Standard Chartered has just released a surprising forecast regarding the future of stablecoins. In its report, the global investment bank estimates that the stablecoin market will grow rapidly from around $230 billion today to $2 trillion by the end of 2028. This surge will be primarily driven by new regulations coming from the United States.
Genius Act: The Main Catalyst for Stablecoin Growth
One of the key drivers behind this growth is the Genius Act, a US bill that is expected to be passed soon.
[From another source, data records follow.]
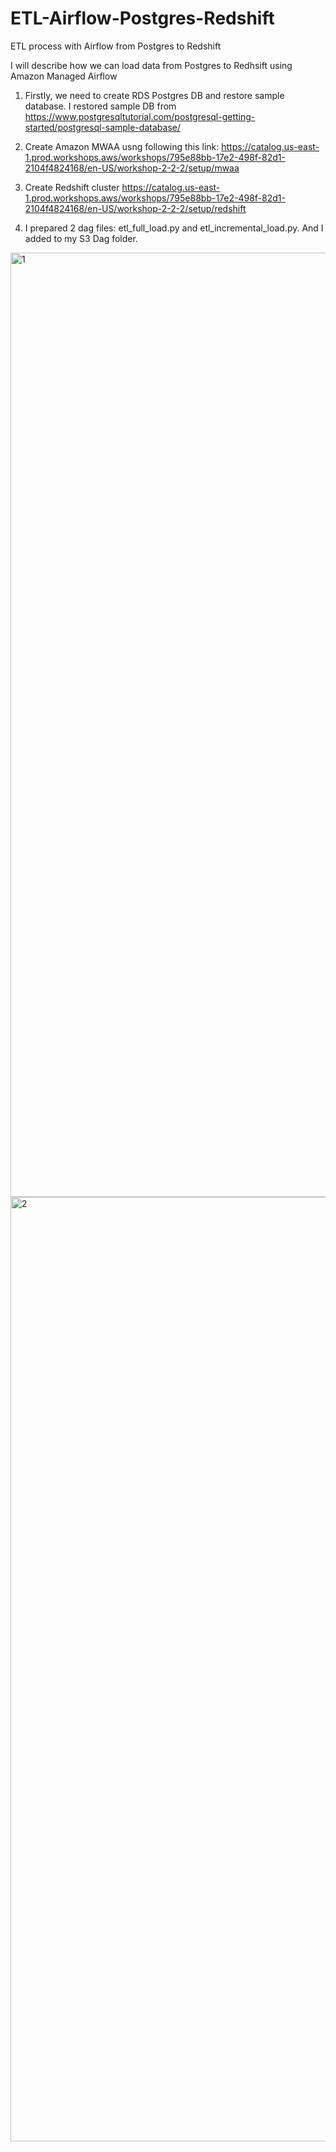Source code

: # ETL-Airflow-Postgres-Redshift
ETL process with Airflow from Postgres to Redshift

I will describe how we can load data from Postgres to Redhsift using Amazon Managed Airflow 

1. Firstly, we need to create RDS Postgres DB and restore sample database. I restored sample DB from https://www.postgresqltutorial.com/postgresql-getting-started/postgresql-sample-database/

2. Create Amazon MWAA usng following this link: https://catalog.us-east-1.prod.workshops.aws/workshops/795e88bb-17e2-498f-82d1-2104f4824168/en-US/workshop-2-2-2/setup/mwaa

3. Create Redshift cluster https://catalog.us-east-1.prod.workshops.aws/workshops/795e88bb-17e2-498f-82d1-2104f4824168/en-US/workshop-2-2-2/setup/redshift

4. I prepared 2 dag files: etl_full_load.py and etl_incremental_load.py. And I added to my S3 Dag folder.


<img width="1511" alt="1" src="https://user-images.githubusercontent.com/28351206/210112499-3a968391-ffda-4d62-8715-6073444312f8.png">


<img width="1511" alt="2" src="https://user-images.githubusercontent.com/28351206/210112519-77203f5d-2219-42d0-9301-b16db6e9082b.png">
This regulation is believed to provide legal clarity and strengthen the role of stablecoins in the global financial system.
According to Standard Chartered, the regulation will be a game changer because it could:
- Boost the stablecoin supply by nearly 10 times, as institutional confidence in stable digital assets increases.
- Redirect funds into US government bonds (Treasury Bills) worth up to $1.6 trillion, since many stablecoins like USDT and USDC store their reserves in such instruments.
- Reinforce the dominance of the US dollar globally, as most stablecoins are pegged to the USD.
Stablecoins and the Future of the Digital Economy
Standard Chartered observes that the adoption of stablecoins will likely mirror the approach taken by USDT and USDC, which primarily hold their reserves in Treasury Bills. This strategy helps maintain price stability and enhances investor confidence.
As regulatory clarity improves and adoption continues to grow, stablecoins have the potential to become a fundamental component of the digital economy in the near future.
Conclusion
If this prediction comes true, stablecoins will not only serve as stable digital exchange tools but also play a significant role in strengthening the global financial system, especially the position of the US dollar. Could this be the right time to start considering the potential of stablecoins in your investment portfolio?